With over 30 years buy to let experience, we understand the complexity and risks faced by landlords, particularly if you are new to the game. That’s why, as part of our continued service to landlords and buy to let clients, we’ve here to help you understand the legalities that come with letting property.

Law of the Land

There are very strict laws a landlord must follow when letting property and if they fail to comply with these rules and regulations they could find themselves in trouble and facing a fine.

Common legal issues faced by landlords

It is absolutely essential that as a landlord you understand all the laws you must adhere to when renting out property, particularly the following areas:

  • Tenant eviction
  • Tenancy deposits
  • Tenant health and safety
  • Changes to the rent
  • Harassment of tenants.

Tenant eviction

A landlord can evict a tenant at the end of their tenancy by serving a Section 21 Notice with a minimum of two month’s notice. If the tenant does not vacate the property on the specified date, the landlord must obtain an order for possession from the court before going to a court bailiff if necessary.

To evict a tenant before the end of their tenancy, a landlord must first have sufficient grounds such as:

  1. The tenant is in serious rent arrears i.e. owing at least 2 months/8 weeks rent
  2. The tenant persistently being in rent arrears
  3. The tenant causing nuisance or annoyance to the occupiers of neighbouring properties
  4. The tenant has breached an obligation in their tenancy (e.g. they have a pet in the property when the tenancy agreement specifically prohibits them from keeping any pets)

If the landlord does have sufficient grounds then they must by law serve a Section 8 Notice on their tenant before obtaining a court order for possession and enlisting the help of a court bailiff if the tenant refuses to leave the property.

Tenancy deposits

A landlord must protect the tenant’s deposit and supply the tenant with the prescribed information relating to the protection of the deposit within 30 days of receipt.

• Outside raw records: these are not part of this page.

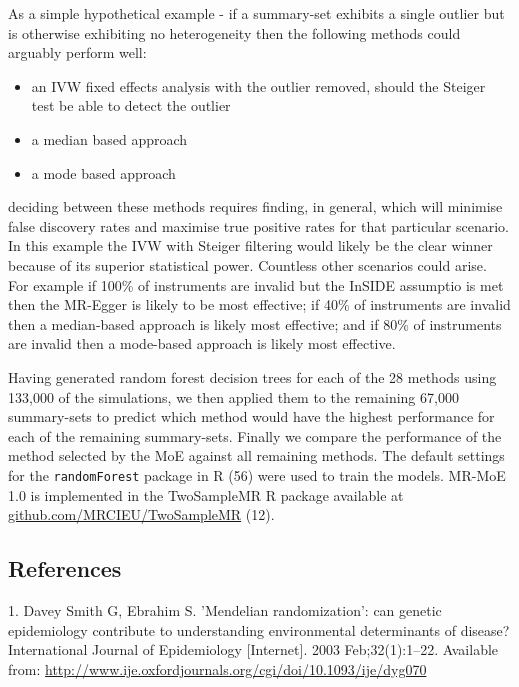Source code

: \documentclass[]{article}
\providecommand{\tightlist}{%
  \setlength{\itemsep}{0pt}\setlength{\parskip}{0pt}}
\begin{document}
As a simple hypothetical example - if a summary-set exhibits a single
outlier but is otherwise exhibiting no heterogeneity then the following
methods could arguably perform well:

\begin{itemize}
\tightlist
\item
  an IVW fixed effects analysis with the outlier removed, should the
  Steiger test be able to detect the outlier
\item
  a median based approach
\item
  a mode based approach
\end{itemize}

deciding between these methods requires finding, in general, which will
minimise false discovery rates and maximise true positive rates for that
particular scenario. In this example the IVW with Steiger filtering
would likely be the clear winner because of its superior statistical
power. Countless other scenarios could arise. For example if 100\% of
instruments are invalid but the InSIDE assumptio is met then the
MR-Egger is likely to be most effective; if 40\% of instruments are
invalid then a median-based approach is likely most effective; and if
80\% of instruments are invalid then a mode-based approach is likely
most effective.

Having generated random forest decision trees for each of the 28 methods
using 133,000 of the simulations, we then applied them to the remaining
67,000 summary-sets to predict which method would have the highest
performance for each of the remaining summary-sets. Finally we compare
the performance of the method selected by the MoE against all remaining
methods. The default settings for the \texttt{randomForest} package in R
(56) were used to train the models. MR-MoE 1.0 is implemented in the
TwoSampleMR R package available at
\href{https://github.com/MRCIEU/TwoSampleMR}{github.com/MRCIEU/TwoSampleMR}
(12).

\subsection{References}\label{references}

\raggedright

\hypertarget{refs}{}
\hypertarget{ref-DaveySmith2003}{}
1. Davey Smith G, Ebrahim S. 'Mendelian randomization': can genetic
epidemiology contribute to understanding environmental determinants of
disease? International Journal of Epidemiology {[}Internet{]}. 2003
Feb;32(1):1--22. Available from:
\url{http://www.ije.oxfordjournals.org/cgi/doi/10.1093/ije/dyg070}
\end{document}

Failure to comply with the new provisions could result in the tenant making a claim for:

  • The return of the deposit, or
  • For the deposit to be protected, and
  • A penalty payable by the landlord of up to 3 times the amount of the deposit.

Section 21 Notices will be invalid if they are served on the tenant before the deposit has been protected and/or the prescribed information has been supplied to the tenant. If a landlord fails to protect a deposit within the 30 day period then they must return it to the tenant (in full or with such deductions as agreed with the tenant) prior to the service of a section 21 Notice.

Tenant Health and Safety

Landlords must provide tenants with a safe place to live throughout their tenancy. It is a legal requirement for all properties to have an annual gas safety check, electrical items must be PAT tested and furniture must meet fire safety standards.

Landlords are also responsible for most repairs of the property and must keep the equipment which supply water, gas and electricity in safe working order.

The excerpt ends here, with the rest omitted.